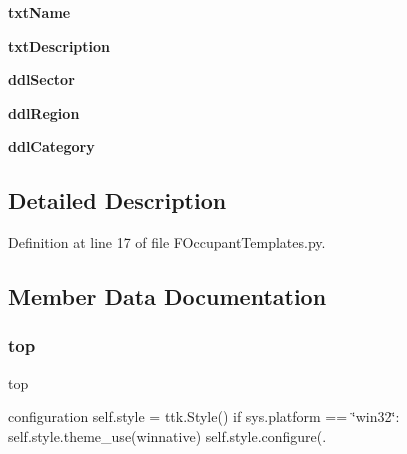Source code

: \begin{DoxyCompactItemize}
{\bfseries txt\+Name}
\item 
\mbox{\label{class_f_occupant_templates_1_1_frm_occupant_templates_a077ff90d6e1ad5952cf3fdf11425850c}} 
{\bfseries txt\+Description}
\item 
\mbox{\label{class_f_occupant_templates_1_1_frm_occupant_templates_a932eda1eaef9afc4a195d6e88ccc4e83}} 
{\bfseries ddl\+Sector}
\item 
\mbox{\label{class_f_occupant_templates_1_1_frm_occupant_templates_a2908c047368850827dd367d2b7834f44}} 
{\bfseries ddl\+Region}
\item 
\mbox{\label{class_f_occupant_templates_1_1_frm_occupant_templates_a773267719f8b87725ebc5461cbab0bdc}} 
{\bfseries ddl\+Category}
\end{DoxyCompactItemize}


\subsection{Detailed Description}


Definition at line 17 of file F\+Occupant\+Templates.\+py.



\subsection{Member Data Documentation}
\mbox{\label{class_f_occupant_templates_1_1_frm_occupant_templates_a8aab264665f2085687d9eeca4c67a691}} 
\subsubsection{\texorpdfstring{top}{top}}
{\footnotesize\ttfamily top}



configuration self.\+style = ttk.\+Style() if sys.\+platform == \char`\"{}win32\char`\"{}\+: self.\+style.\+theme\+\_\+use(\textquotesingle{}winnative\textquotesingle{}) self.\+style.\+configure(\textquotesingle{}. 

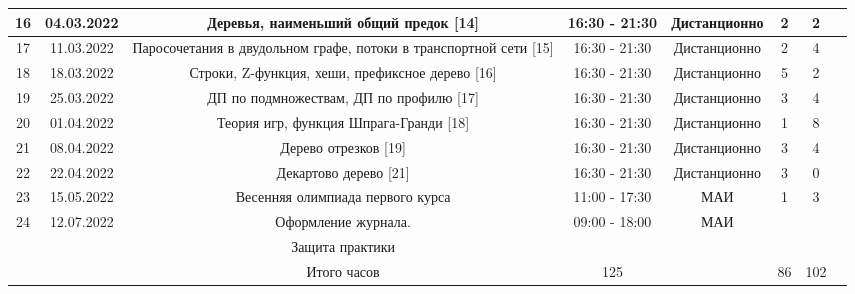 {\begin{tabular}{|c|c|c|c|c|c|c|c|}
\hline
16 & 04.03.2022 & Деревья, наименьший общий предок [14] & 16:30 - 21:30 & Дистанционно & 2 & 2 & \\
\hline
17 & 11.03.2022 & Паросочетания в двудольном графе, потоки в транспортной сети [15] & 16:30 - 21:30 & Дистанционно & 2 & 4 & \\
\hline
18 & 18.03.2022 & Строки, Z-функция, хеши, префиксное дерево [16] & 16:30 - 21:30 & Дистанционно & 5 & 2 & \\
\hline
19 & 25.03.2022 & ДП по подмножествам, ДП по профилю [17] & 16:30 - 21:30 & Дистанционно & 3 & 4 & \\
\hline
20 & 01.04.2022 & Теория игр, функция Шпрага-Гранди [18] & 16:30 - 21:30 & Дистанционно & 1 & 8 & \\
\hline
21 & 08.04.2022 & Дерево отрезков [19] & 16:30 - 21:30 & Дистанционно & 3 & 4 & \\
\hline
22 & 22.04.2022 & Декартово дерево [21] & 16:30 - 21:30 & Дистанционно & 3 & 0 & \\
\hline
23 & 15.05.2022 & Весенняя олимпиада первого курса & 11:00 - 17:30 & МАИ & 1 & 3 & \\
\hline
24 & 12.07.2022 & Оформление журнала. & 09:00 - 18:00 & МАИ & & & \\
& & Защита практики & & & & & \\
\hline
& & Итого часов & 125 & & 86 & 102 & \\
\hline
\end{tabular}
}

\pagebreak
= = = = =
**ASSIGNMENT:**
Wherever the word "Description" appears in the records above, copy that line.

**PROBLEM SOLUTION:**
{\bfseries txt\+Description}
\subsection{Detailed Description}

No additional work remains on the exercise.